Thursday, 27 November 2014

Joint Oireachtas Committee on Health and Children

HIV in Ireland: Discussion

10:30 am

Ms Deirdre Seery:

The HSE does a different kind of work. The work it does in not uniform throughout the country.

The crisis pregnancy programme has done amazing work on highlighting the issue of pregnancy and will be taking the lead role in the sexual health strategy. I hope that some of the expertise it has developed can target the general population, which in turn will support us in our work of targeting the particular populations. One has to be on the ground to know the nuances. One does not get it if one is working in an office in the HSE. That is not to be critical of the HSE but to recommend a partnership approach.

I do not know all the places that men have sex with men in Cork, because I am also in an office, but I know people who do. That is the key.

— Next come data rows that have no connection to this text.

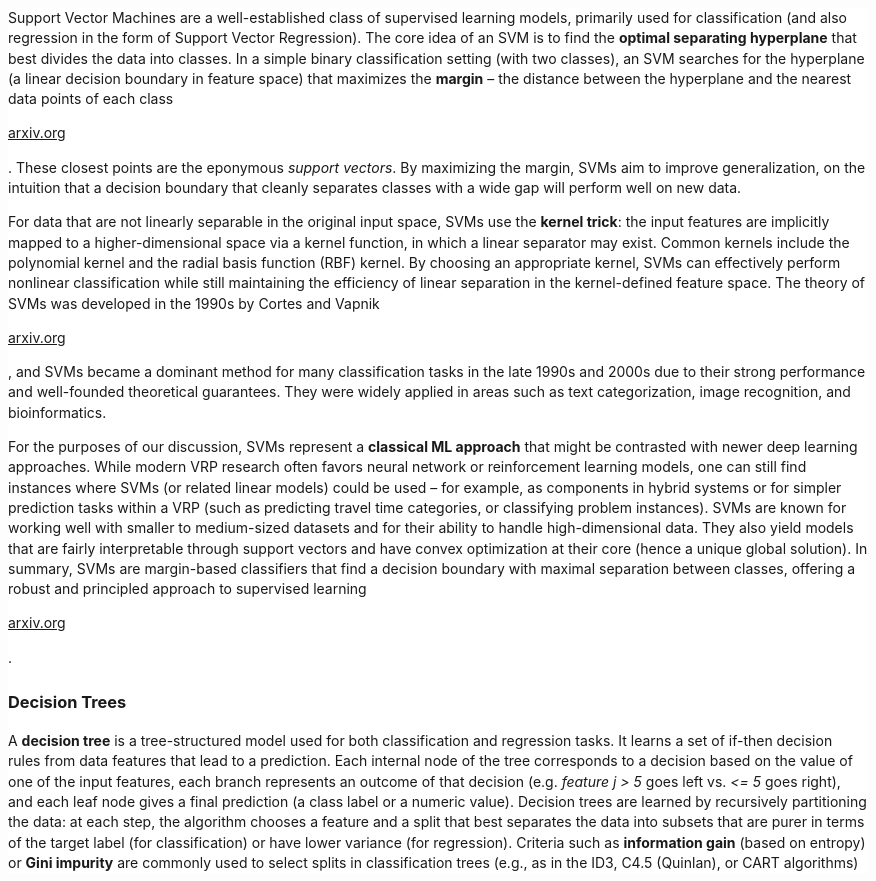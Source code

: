 Support Vector Machines are a well-established class of supervised learning models, primarily used for classification (and also regression in the form of Support Vector Regression). The core idea of an SVM is to find the **optimal separating hyperplane** that best divides the data into classes. In a simple binary classification setting (with two classes), an SVM searches for the hyperplane (a linear decision boundary in feature space) that maximizes the **margin** – the distance between the hyperplane and the nearest data points of each class​

[arxiv.org](https://arxiv.org/html/2410.09186v1#:~:text=image%20denoising%20and%20compression%2C%E2%80%9D%20IEEE,a)

. These closest points are the eponymous _support vectors_. By maximizing the margin, SVMs aim to improve generalization, on the intuition that a decision boundary that cleanly separates classes with a wide gap will perform well on new data.

For data that are not linearly separable in the original input space, SVMs use the **kernel trick**: the input features are implicitly mapped to a higher-dimensional space via a kernel function, in which a linear separator may exist. Common kernels include the polynomial kernel and the radial basis function (RBF) kernel. By choosing an appropriate kernel, SVMs can effectively perform nonlinear classification while still maintaining the efficiency of linear separation in the kernel-defined feature space. The theory of SVMs was developed in the 1990s by Cortes and Vapnik​

[arxiv.org](https://arxiv.org/html/2410.09186v1#:~:text=image%20denoising%20and%20compression%2C%E2%80%9D%20IEEE,a)

, and SVMs became a dominant method for many classification tasks in the late 1990s and 2000s due to their strong performance and well-founded theoretical guarantees. They were widely applied in areas such as text categorization, image recognition, and bioinformatics.

For the purposes of our discussion, SVMs represent a **classical ML approach** that might be contrasted with newer deep learning approaches. While modern VRP research often favors neural network or reinforcement learning models, one can still find instances where SVMs (or related linear models) could be used – for example, as components in hybrid systems or for simpler prediction tasks within a VRP (such as predicting travel time categories, or classifying problem instances). SVMs are known for working well with smaller to medium-sized datasets and for their ability to handle high-dimensional data. They also yield models that are fairly interpretable through support vectors and have convex optimization at their core (hence a unique global solution). In summary, SVMs are margin-based classifiers that find a decision boundary with maximal separation between classes, offering a robust and principled approach to supervised learning​

[arxiv.org](https://arxiv.org/html/2410.09186v1#:~:text=image%20denoising%20and%20compression%2C%E2%80%9D%20IEEE,a)

.

### Decision Trees

A **decision tree** is a tree-structured model used for both classification and regression tasks. It learns a set of if-then decision rules from data features that lead to a prediction. Each internal node of the tree corresponds to a decision based on the value of one of the input features, each branch represents an outcome of that decision (e.g. _feature j > 5_ goes left vs. _<= 5_ goes right), and each leaf node gives a final prediction (a class label or a numeric value). Decision trees are learned by recursively partitioning the data: at each step, the algorithm chooses a feature and a split that best separates the data into subsets that are purer in terms of the target label (for classification) or have lower variance (for regression). Criteria such as **information gain** (based on entropy) or **Gini impurity** are commonly used to select splits in classification trees (e.g., as in the ID3, C4.5 (Quinlan), or CART algorithms)​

The Sexual Health Centre was the first organisation in the country to become a sexual health centre as opposed to a HIV service. Sex and health were not words that were normally at the same time. Now it is normalised. Senator Crown talked about writing the story. I love that idea. That is my retirement plan. I have been involved in this field for 24 years. It has been fascinating to see how it evolved. We are involved in outreach work with disadvantaged communities in Cork but we also are involved in schools. The implementation of the SPHE programme in schools is patchy but I think there is a real role for organisations like ourselves to work in schools. We would work in partnership with teachers. Teachers are not necessarily the most appropriate people to talk to children about the risks associated with oral sex and how to have an orgasm. These are the type of questions that people ask us. That is what people want to know. They need to know the biological facts but they have other questions. The major concept that we need to promote is that it is quite easy to talk about sex. If one cannot talk about sex, one cannot talk about risk, sexual pleasure and how to have healthy sexual relationships. Our schools programmes focuses on these issues. BeLonGTo has school's programmes which focus on sexual orientation and we, together with GOSH in Limerick, work on that as well.

The HSE trains the professionals who are working in these organisation. We all have different roles.